Case Study 1: XGBoost vs Neural Net — Predicting Market Outcomes
Overview
In this case study, we build and rigorously compare two ML models — XGBoost and a PyTorch neural network — for predicting binary outcomes in a prediction market. We follow the full pipeline: data preparation, model training, calibration, evaluation, and SHAP interpretability analysis. At the end, we pick a winner based on multiple criteria relevant to live trading.
Scenario
A prediction market trader wants to develop a systematic model for predicting the outcomes of political event markets. The trader has assembled a dataset of 3,000 historical events with 12 features each, including polling data, economic indicators, sentiment scores, and market-derived features. Events span a 10-year period, and outcomes are binary (event occurred = 1, did not occur = 0).
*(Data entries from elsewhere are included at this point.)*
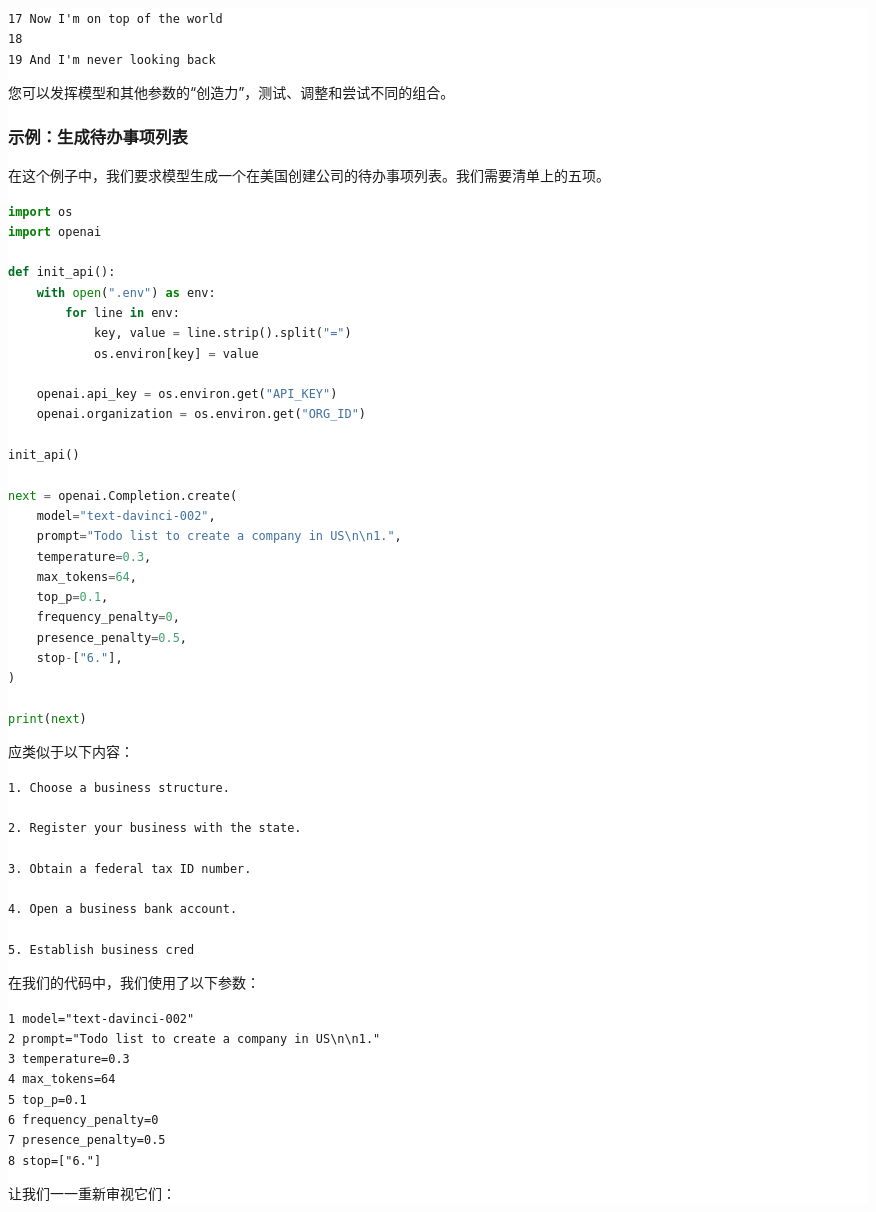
 ```text
17 Now I'm on top of the world
18
19 And I'm never looking back
```
您可以发挥模型和其他参数的“创造力”，测试、调整和尝试不同的组合。


### 示例：生成待办事项列表
在这个例子中，我们要求模型生成一个在美国创建公司的待办事项列表。我们需要清单上的五项。
```py
import os
import openai

def init_api():
    with open(".env") as env:
        for line in env:
            key, value = line.strip().split("=")
            os.environ[key] = value
    
    openai.api_key = os.environ.get("API_KEY")
    openai.organization = os.environ.get("ORG_ID")

init_api()

next = openai.Completion.create(
    model="text-davinci-002",
    prompt="Todo list to create a company in US\n\n1.",
    temperature=0.3,
    max_tokens=64,
    top_p=0.1,
    frequency_penalty=0,
    presence_penalty=0.5,
    stop-["6."],
)

print(next)
```
应类似于以下内容：
```text
1. Choose a business structure.

2. Register your business with the state.

3. Obtain a federal tax ID number.

4. Open a business bank account.

5. Establish business cred
```
在我们的代码中，我们使用了以下参数：
```text
1 model="text-davinci-002"
2 prompt="Todo list to create a company in US\n\n1."
3 temperature=0.3
4 max_tokens=64
5 top_p=0.1
6 frequency_penalty=0
7 presence_penalty=0.5
8 stop=["6."]
```
让我们一一重新审视它们：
The trader wants to determine: Should I use XGBoost or a neural network for this problem?
Dataset Description
The dataset contains:
| Feature | Description | Type |
|---|---|---|
approval_rating |
Incumbent approval rating (%) | Continuous |
gdp_growth |
Quarter-over-quarter GDP growth (%) | Continuous |
unemployment |
Unemployment rate (%) | Continuous |
inflation |
Year-over-year inflation rate (%) | Continuous |
challenger_quality |
Challenger quality score (0-10) | Continuous |
months_to_event |
Months until event resolution | Continuous |
polling_margin |
Polling margin (+ favors incumbent) | Continuous |
fundraising_ratio |
Incumbent/challenger fundraising ratio | Continuous |
sentiment_score |
NLP sentiment from news articles | Continuous |
market_price |
Current market contract price | Continuous |
volatility_30d |
30-day rolling volatility of market price | Continuous |
volume_rank |
Trading volume percentile rank | Continuous |
The base rate of positive outcomes is approximately 45%, so the data is reasonably balanced.
Step 1: Data Preparation
import numpy as np
import pandas as pd
from sklearn.preprocessing import StandardScaler
from sklearn.metrics import brier_score_loss, log_loss
import warnings
warnings.filterwarnings('ignore')
np.random.seed(42)
n = 3000
# Generate realistic features
data = pd.DataFrame({
'approval_rating': np.random.normal(48, 10, n),
'gdp_growth': np.random.normal(2.3, 1.8, n),
'unemployment': np.random.normal(5.5, 1.5, n),
'inflation': np.random.normal(2.5, 1.2, n),
'challenger_quality': np.random.uniform(1, 10, n),
'months_to_event': np.random.randint(1, 24, n),
'polling_margin': np.random.normal(0, 6, n),
'fundraising_ratio': np.random.lognormal(0, 0.5, n),
'sentiment_score': np.random.normal(0, 1, n),
'market_price': np.random.beta(5, 5, n),
'volatility_30d': np.random.exponential(0.05, n),
'volume_rank': np.random.uniform(0, 1, n),
})
# Generate outcomes with nonlinear relationships
logit = (
0.04 * data['approval_rating']
+ 0.25 * data['gdp_growth']
- 0.15 * data['unemployment']
- 0.08 * data['inflation']
- 0.12 * data['challenger_quality']
+ 0.18 * data['polling_margin']
+ 0.15 * np.log(data['fundraising_ratio'] + 0.01)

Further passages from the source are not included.